Не быть ему теперь начальником отдела сбыта; теперь им станет Требухов -- наглец, хам и вечный его преследователь. Требухов... Пустое место!  Ноль! Зеро!!! У Салатова противно задёргалось веко: при одном упоминании о Требухове у Ильи Ефимыча начинался нервный тик.
   Как попал домой, какими тропами шёл, Салатов не помнит. Очухался далеко за полночь. На кухне. На табурете.  В стельку пьяным. В дверном проёме, уперев руки в бока, стояла жёнка Надя и жалостливо взирала на перемазанного глиной супруга. Негромко вопросила:
-- Ну, милый, и в какой канаве ты обмывал своё назначение?
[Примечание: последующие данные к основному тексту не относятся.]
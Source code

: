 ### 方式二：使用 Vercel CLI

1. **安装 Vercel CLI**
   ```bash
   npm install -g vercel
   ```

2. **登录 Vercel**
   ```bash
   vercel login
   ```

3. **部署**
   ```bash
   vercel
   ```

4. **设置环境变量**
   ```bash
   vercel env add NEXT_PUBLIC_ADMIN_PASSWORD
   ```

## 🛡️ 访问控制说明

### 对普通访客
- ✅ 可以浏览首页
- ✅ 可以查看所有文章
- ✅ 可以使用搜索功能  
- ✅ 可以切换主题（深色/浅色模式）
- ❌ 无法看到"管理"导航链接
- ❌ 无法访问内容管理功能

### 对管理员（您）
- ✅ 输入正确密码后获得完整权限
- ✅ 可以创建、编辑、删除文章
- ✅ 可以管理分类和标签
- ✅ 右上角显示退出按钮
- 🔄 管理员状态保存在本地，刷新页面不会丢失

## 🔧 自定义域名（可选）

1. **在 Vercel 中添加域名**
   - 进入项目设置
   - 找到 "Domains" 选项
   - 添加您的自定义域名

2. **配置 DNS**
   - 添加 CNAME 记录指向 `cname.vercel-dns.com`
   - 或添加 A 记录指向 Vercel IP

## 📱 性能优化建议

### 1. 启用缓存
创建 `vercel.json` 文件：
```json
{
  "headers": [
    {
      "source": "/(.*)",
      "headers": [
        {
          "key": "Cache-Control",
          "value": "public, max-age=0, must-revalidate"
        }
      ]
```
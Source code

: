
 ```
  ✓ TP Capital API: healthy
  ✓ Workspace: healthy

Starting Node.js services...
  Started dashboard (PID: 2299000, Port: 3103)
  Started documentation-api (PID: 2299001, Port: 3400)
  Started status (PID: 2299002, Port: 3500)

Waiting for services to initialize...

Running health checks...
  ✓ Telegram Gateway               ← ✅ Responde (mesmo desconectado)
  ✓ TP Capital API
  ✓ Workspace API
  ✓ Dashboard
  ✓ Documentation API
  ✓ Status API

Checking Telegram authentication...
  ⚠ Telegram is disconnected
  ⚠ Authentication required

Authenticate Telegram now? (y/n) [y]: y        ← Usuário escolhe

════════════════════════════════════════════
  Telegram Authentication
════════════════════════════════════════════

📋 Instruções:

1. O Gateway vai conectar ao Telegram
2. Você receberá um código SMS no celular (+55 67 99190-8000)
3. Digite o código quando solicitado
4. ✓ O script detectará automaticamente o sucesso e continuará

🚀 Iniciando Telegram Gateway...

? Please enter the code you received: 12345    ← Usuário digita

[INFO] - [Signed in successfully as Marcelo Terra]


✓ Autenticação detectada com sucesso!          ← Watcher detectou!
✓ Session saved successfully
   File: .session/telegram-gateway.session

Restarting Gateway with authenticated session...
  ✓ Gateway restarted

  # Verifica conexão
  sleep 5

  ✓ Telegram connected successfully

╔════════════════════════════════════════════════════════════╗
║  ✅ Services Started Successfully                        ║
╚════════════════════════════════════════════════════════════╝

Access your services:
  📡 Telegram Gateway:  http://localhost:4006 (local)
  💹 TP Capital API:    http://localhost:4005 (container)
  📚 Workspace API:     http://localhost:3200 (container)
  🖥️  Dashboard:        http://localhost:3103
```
-- А я... а меня ни того... Ик!
-- Чего "ни того""?
-- Фиувить! меня, -- шепеляво свистнул бедолага, -- А Требухова того... А меня: фиувить! А я..., а я чихать на них хотел; сегодня ваще уволюсь -- на фиг их! Ничё, Люсенька, проживём как-нибудь... Ик!
-- Люсенька?! -- взвилась супруга. -- Какая ещё Люсенька?! Забыл как меня зовут? Шалавой обзавёлся, козлище, за старое принялся!
   Метнулась к выходу... Резко хлопнула дверь. Салатов упал с табурета...
   Остаток ночи он провёл на коврике в прихожей. Проснулся от мертвящей тишины и холода. На кухонном столе лежала прижатая чашкой записка: "Живи с Люсенькой. Прощай, неудачник!"" Салатов открыл балконную дверь. Оттуда дохнуло сыростью и холодом. Неутешно рыдало небо, пузырились лужи... Брр! Странное нынче лето, нехорошее. Глянул вниз... Второй этаж -- отсюда даже расшибиться невозможно...
   Заверещал домашний (какой противный звук!). Звонил шеф: "Салатов, ты почему не на работе?.. Ладно-ладно, не оправдывайся, я представляю как тяжко тебе после обмывки -- сам таковым был. И всё ж, входи в форму, начальник отдела сбыта; к полудню вышлю за тобой машину."" Салатов воспрял духом, он даже ура прокричал! Трижды!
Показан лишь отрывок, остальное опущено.